Il Capitano Walter presenta al Generale Foch, favorevolmente impressionato, un nuovo tipo di scudo formato da una corazza su due ruote, dietro cui il soldato può avanzare a quattro zampe e con cui può sistemare gli esplosivi nei reticolati di filo spinato dei nemici.

“La Prima Guerra Mondiale ci ha lasciato in eredità un altro ingombrante feticcio: il mito della tecnologia bellica. (…) Se il risultato della tecnologia della Grande Guerra non fosse un numero mostruoso di morti inutili, non sarebbe così penosa la visione dei documentari che glorificano le “nuove armi”, con il loro aspetto improbabile, approssimativo, da bricolage improvvisato e vagamente surreale, che ricorda l’“uncino da phinanze” di Père Ubu più che l’efficienza di Krupp.
Il cinema, anch’esso figlio dell’era della meccanica e della nascita dell’ottica, non può non gettarsi a capofitto nella rappresentazione di questo epos di legno, metallo e fil di ferro.
Inconsapevolmente, la tecnologia mostra continuamente i suoi limiti ridicoli e al contempo terribili: aerei fatti di legno e stoffa, (che si strappavano col vento), palloni aerostatici gonfiati di elio (che esplode solo a guardarlo), fucili che grondano grasso e si inceppano una volta sì e una pure, tanks che sembrano scatole di sardine, bombe a mano che si innescano con un fiammifero e una candela.
Con altrettanta inconsapevole ironia, improbabili inventori mostrano le loro più recenti invenzioni: manichini blindati, rifugi camuffati da alberi di metallo, complesse armature che dovrebbero proteggere i soldati dai colpi del nemico e che li rendono solo bersagli lenti e ingombranti.

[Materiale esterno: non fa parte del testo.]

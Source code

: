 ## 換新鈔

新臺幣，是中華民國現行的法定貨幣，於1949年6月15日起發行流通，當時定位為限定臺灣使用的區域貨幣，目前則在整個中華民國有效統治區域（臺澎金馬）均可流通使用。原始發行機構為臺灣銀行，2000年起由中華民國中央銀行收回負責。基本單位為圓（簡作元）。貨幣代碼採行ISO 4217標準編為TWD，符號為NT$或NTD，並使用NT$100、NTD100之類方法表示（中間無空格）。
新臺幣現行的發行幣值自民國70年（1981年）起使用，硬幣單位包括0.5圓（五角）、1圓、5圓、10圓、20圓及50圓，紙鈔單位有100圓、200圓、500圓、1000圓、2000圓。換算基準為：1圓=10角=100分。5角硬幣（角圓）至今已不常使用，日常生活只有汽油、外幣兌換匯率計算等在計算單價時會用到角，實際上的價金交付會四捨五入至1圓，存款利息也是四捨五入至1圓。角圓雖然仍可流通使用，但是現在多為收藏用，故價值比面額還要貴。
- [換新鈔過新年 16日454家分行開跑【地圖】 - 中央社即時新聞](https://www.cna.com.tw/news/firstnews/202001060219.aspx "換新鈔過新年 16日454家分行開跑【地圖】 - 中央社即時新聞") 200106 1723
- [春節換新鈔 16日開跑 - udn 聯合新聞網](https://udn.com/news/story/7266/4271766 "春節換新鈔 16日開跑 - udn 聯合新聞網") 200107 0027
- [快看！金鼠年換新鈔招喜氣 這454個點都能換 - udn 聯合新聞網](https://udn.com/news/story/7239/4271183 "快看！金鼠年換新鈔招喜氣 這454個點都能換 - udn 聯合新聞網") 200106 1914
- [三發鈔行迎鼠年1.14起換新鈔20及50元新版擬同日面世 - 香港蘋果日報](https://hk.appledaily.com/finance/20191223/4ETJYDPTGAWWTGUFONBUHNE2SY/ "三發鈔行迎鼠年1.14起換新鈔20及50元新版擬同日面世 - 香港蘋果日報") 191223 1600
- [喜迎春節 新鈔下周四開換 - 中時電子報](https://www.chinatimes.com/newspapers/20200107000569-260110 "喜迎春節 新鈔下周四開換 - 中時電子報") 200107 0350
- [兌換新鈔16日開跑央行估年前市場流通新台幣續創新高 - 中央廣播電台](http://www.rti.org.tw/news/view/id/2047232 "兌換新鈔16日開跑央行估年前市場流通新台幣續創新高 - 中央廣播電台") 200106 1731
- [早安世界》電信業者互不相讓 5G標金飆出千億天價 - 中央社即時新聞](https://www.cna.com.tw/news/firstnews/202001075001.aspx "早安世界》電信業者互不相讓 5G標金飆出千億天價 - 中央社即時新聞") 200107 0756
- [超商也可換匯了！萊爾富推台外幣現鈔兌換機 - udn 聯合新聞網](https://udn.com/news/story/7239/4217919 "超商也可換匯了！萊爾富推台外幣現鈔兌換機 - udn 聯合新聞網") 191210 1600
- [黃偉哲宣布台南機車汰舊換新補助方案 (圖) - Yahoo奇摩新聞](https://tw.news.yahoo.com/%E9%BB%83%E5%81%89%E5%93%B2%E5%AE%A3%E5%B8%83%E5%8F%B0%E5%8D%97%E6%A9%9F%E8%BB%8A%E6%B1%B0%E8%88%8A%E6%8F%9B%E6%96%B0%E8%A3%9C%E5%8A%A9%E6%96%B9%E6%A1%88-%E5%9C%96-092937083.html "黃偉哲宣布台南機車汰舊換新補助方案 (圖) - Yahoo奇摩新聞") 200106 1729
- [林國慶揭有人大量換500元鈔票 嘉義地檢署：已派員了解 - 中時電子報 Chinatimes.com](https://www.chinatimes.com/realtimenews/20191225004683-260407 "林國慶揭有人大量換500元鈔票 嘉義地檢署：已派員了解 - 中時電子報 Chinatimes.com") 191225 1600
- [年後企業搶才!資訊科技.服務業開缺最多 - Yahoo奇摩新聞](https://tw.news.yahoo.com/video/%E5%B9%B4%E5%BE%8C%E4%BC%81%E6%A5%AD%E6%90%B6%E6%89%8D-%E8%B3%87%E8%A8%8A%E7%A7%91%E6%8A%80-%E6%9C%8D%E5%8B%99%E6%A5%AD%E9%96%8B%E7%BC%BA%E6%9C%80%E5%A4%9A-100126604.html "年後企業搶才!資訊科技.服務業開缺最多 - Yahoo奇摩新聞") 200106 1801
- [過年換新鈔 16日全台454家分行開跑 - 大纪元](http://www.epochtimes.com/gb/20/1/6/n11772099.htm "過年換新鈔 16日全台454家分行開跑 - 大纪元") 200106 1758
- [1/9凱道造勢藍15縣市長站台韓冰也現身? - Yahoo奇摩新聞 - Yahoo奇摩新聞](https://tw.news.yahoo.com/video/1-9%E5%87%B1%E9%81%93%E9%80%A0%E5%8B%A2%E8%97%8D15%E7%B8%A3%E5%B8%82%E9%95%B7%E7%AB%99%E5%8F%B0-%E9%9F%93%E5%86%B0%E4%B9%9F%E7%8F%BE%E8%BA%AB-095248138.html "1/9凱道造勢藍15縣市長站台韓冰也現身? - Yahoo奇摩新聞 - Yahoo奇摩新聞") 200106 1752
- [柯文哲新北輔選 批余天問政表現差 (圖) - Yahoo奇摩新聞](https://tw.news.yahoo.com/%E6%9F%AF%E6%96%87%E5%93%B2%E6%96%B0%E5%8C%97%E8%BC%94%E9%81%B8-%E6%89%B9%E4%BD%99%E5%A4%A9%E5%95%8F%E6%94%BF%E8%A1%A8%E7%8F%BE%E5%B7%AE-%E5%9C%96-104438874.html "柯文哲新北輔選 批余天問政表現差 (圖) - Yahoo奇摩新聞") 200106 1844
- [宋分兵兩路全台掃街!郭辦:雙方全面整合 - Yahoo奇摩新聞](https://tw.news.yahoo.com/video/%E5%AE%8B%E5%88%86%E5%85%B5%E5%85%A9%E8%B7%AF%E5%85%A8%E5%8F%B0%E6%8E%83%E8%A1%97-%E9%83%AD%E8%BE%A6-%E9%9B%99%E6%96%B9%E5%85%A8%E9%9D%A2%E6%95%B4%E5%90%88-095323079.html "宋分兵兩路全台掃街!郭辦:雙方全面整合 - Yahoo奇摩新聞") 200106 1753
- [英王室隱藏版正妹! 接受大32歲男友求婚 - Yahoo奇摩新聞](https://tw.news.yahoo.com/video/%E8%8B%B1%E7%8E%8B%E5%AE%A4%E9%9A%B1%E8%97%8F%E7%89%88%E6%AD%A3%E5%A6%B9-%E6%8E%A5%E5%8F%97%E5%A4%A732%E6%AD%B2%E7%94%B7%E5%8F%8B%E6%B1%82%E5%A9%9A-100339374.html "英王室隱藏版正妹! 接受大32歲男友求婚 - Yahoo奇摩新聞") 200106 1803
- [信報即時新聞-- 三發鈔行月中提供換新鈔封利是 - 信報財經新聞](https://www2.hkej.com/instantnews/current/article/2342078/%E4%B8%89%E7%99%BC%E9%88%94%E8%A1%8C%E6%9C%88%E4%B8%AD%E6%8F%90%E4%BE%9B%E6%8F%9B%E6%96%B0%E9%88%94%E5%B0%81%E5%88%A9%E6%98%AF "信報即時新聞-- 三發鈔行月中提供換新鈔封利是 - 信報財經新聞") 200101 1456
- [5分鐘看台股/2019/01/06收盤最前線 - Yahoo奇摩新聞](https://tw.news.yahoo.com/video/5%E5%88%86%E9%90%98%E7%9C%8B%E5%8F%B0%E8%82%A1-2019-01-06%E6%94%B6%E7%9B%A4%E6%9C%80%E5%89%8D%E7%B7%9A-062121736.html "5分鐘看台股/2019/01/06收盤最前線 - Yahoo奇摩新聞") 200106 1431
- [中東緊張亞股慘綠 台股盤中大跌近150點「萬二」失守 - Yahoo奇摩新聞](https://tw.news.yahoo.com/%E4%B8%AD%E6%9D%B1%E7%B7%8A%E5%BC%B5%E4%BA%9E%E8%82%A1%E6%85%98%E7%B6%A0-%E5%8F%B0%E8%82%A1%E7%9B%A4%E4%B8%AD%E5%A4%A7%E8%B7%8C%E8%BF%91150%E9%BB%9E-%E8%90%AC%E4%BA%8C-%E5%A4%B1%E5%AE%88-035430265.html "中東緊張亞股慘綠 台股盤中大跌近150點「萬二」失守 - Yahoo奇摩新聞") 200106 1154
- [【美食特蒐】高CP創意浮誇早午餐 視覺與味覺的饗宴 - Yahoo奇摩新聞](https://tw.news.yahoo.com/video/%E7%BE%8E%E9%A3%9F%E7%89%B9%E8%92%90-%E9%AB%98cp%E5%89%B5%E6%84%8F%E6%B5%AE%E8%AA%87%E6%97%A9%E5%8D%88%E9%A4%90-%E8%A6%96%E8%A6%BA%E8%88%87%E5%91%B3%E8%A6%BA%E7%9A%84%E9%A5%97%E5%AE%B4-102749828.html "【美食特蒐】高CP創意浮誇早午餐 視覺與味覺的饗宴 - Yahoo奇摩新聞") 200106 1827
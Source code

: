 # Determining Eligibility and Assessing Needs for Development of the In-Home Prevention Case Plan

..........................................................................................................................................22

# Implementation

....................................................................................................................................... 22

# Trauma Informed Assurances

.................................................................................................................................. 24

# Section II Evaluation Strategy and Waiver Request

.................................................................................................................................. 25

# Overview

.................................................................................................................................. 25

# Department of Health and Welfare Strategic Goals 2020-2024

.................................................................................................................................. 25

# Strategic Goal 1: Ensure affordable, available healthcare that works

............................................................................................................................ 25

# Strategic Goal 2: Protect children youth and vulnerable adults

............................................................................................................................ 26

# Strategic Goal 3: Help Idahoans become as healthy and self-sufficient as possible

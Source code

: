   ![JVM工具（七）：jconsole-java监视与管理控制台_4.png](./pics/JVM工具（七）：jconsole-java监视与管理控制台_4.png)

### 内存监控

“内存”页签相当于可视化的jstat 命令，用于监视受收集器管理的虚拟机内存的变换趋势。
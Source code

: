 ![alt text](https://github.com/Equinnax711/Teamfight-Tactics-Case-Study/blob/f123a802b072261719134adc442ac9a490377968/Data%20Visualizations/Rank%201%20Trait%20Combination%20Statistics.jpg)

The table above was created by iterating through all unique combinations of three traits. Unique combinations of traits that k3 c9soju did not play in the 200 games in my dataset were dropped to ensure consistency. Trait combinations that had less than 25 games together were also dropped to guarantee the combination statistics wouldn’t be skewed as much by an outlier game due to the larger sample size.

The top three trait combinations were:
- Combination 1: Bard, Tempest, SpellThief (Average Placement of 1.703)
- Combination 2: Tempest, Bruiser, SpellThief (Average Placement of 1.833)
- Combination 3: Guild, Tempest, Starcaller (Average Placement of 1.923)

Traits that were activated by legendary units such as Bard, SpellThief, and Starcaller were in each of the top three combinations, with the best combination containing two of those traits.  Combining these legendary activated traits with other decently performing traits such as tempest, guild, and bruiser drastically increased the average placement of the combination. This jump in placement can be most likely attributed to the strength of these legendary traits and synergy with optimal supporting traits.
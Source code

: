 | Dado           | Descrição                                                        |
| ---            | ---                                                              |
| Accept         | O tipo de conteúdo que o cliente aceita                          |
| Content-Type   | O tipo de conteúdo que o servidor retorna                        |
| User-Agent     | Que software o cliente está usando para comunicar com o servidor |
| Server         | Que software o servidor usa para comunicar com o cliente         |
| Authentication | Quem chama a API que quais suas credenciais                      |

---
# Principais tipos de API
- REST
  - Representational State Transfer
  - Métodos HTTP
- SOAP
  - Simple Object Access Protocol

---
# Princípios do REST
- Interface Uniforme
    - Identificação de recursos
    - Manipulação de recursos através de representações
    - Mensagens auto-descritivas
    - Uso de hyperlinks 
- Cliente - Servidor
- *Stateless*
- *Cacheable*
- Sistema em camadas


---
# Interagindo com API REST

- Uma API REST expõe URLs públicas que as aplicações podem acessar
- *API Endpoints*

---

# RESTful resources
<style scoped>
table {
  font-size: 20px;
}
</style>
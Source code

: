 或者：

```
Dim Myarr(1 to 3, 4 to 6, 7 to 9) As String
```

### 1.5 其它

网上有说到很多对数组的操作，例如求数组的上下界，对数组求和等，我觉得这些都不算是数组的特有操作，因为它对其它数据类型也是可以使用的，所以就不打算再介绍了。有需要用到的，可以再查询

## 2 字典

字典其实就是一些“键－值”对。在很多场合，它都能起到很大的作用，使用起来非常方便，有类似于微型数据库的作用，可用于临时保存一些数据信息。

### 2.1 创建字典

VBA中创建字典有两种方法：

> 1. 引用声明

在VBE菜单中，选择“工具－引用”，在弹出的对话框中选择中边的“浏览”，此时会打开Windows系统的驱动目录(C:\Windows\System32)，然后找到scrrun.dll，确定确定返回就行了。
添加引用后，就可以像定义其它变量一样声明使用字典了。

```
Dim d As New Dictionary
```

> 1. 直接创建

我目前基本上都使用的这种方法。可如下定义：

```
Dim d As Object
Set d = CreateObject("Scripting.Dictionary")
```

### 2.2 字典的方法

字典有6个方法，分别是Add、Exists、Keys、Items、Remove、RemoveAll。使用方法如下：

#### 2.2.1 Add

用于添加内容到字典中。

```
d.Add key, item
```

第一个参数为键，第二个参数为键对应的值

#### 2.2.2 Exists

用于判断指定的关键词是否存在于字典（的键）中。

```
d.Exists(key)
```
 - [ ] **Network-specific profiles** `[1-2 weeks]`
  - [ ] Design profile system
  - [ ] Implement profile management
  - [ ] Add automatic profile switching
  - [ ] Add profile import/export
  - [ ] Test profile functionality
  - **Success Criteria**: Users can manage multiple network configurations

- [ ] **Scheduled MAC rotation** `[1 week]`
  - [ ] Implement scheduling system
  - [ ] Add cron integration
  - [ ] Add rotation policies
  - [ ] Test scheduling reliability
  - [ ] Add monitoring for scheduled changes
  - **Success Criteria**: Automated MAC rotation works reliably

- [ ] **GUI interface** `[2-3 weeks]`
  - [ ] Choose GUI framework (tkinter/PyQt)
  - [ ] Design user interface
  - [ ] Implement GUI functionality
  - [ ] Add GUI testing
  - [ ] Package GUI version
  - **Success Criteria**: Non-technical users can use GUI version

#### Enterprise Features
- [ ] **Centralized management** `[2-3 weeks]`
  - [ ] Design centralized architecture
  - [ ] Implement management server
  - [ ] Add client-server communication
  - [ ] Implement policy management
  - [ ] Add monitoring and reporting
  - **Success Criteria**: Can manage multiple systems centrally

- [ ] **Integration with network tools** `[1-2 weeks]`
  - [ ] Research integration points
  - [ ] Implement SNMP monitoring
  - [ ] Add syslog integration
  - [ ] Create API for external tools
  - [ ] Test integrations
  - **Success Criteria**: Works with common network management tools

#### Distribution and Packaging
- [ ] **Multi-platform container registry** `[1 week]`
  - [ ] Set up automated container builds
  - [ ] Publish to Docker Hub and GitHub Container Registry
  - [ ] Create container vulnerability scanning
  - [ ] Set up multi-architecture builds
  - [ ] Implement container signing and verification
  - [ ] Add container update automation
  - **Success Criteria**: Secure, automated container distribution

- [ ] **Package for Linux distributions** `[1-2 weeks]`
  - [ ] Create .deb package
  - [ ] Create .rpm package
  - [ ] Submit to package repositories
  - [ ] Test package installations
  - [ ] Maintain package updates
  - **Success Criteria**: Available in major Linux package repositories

E i comandanti si deliziano nell’utilizzarle, riempiendo le trincee di cadaveri.
I cannoni, gli aerei, i sommergibili, i lanciafiamme occupano il centro della scena nei reportages dal fronte.
Accanto alle armi più conosciute si mostrano nel dettaglio e con orgoglio le ultime sperimentazioni sempre presentate come tecnologie raffinate, perfettamente funzionanti e capaci di recare grande danno al nemico”. (Gian Luca Farinelli e Nicola Mazzanti, Il cinematografo al campo, Transeuropa, 1993)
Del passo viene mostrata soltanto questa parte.